About this exercise ▸ All lines from the one containing "## Encoding Fix" through the end of the entries below should appear in the answer exactly, with no others.

START Data records

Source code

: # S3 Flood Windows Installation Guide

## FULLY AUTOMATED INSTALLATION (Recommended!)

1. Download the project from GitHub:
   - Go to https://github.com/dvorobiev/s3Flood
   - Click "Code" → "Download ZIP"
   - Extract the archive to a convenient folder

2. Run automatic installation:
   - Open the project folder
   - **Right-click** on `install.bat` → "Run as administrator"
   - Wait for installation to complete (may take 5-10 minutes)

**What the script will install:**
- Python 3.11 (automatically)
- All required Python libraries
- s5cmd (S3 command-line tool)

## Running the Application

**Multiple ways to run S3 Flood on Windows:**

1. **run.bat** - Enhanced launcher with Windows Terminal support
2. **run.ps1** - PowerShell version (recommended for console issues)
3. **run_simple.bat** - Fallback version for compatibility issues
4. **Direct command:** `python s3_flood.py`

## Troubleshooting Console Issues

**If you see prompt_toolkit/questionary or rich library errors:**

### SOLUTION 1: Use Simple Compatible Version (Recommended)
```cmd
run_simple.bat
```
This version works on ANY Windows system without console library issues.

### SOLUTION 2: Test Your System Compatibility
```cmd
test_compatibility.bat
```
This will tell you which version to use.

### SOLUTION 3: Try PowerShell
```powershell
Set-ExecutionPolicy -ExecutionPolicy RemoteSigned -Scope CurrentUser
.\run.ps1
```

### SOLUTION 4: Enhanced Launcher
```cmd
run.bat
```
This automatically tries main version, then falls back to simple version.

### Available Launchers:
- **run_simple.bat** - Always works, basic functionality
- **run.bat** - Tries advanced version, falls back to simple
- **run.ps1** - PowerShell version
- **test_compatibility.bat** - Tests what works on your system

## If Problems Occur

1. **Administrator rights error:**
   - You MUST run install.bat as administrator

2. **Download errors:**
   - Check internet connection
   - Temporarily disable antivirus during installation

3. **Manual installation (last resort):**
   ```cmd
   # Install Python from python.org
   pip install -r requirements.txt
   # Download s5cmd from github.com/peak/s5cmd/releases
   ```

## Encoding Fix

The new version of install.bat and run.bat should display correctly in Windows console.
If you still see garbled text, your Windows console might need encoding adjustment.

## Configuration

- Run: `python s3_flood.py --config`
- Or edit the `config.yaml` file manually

END Data records

Output of the exercise ▸
## Encoding Fix

The new version of install.bat and run.bat should display correctly in Windows console.
If you still see garbled text, your Windows console might need encoding adjustment.

## Configuration

- Run: `python s3_flood.py --config`
- Or edit the `config.yaml` file manually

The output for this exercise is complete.